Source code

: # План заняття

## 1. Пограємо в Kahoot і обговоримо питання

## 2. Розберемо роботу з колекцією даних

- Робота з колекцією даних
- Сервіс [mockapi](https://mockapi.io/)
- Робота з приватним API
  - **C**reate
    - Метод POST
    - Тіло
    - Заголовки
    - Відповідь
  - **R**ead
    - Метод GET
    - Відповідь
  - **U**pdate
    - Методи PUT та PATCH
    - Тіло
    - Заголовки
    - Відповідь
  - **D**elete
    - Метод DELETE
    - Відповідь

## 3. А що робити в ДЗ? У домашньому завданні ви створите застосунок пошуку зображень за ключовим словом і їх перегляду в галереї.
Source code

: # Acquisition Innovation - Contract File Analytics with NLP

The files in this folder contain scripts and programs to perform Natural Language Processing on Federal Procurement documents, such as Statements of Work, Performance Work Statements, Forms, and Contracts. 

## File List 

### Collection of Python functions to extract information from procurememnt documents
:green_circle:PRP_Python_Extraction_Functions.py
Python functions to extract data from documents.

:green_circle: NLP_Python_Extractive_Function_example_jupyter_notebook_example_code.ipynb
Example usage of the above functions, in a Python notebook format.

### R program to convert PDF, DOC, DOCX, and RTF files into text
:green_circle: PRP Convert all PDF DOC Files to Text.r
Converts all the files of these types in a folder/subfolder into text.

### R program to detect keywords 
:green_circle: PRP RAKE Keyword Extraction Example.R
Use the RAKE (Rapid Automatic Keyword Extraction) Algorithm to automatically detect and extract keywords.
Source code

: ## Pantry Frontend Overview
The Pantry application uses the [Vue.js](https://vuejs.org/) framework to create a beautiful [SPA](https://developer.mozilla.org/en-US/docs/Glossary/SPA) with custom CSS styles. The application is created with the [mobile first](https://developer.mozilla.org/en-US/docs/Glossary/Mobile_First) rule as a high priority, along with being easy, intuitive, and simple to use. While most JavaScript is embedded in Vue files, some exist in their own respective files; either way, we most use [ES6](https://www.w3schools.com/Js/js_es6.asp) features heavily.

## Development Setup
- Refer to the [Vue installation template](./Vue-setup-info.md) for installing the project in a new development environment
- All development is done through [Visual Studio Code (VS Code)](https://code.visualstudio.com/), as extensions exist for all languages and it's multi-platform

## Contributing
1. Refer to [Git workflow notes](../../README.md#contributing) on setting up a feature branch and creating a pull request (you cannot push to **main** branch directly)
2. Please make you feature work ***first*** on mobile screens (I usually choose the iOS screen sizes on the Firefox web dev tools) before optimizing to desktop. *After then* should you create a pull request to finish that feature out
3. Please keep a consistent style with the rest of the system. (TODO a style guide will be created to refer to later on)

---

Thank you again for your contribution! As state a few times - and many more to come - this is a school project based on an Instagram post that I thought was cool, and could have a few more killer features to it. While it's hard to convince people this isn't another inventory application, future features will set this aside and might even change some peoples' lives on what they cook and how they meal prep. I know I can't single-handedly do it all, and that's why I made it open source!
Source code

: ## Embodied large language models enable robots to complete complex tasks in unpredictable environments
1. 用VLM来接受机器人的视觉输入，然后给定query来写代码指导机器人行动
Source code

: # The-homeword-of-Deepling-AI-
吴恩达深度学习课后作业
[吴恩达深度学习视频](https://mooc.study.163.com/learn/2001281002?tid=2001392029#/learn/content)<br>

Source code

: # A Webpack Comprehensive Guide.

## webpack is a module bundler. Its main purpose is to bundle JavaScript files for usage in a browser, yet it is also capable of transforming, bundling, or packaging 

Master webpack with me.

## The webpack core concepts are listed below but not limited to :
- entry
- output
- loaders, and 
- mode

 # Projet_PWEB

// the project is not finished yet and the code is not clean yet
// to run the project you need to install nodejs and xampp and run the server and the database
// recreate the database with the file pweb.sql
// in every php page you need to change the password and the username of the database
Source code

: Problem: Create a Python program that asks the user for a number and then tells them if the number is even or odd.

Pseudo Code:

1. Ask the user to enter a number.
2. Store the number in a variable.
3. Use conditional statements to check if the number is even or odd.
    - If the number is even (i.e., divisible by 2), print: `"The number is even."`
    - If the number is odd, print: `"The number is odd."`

::::

Task requirements: Copy all lines above where "database" is present.

Task response:
// to run the project you need to install nodejs and xampp and run the server and the database
// recreate the database with the file pweb.sql
// in every php page you need to change the password and the username of the database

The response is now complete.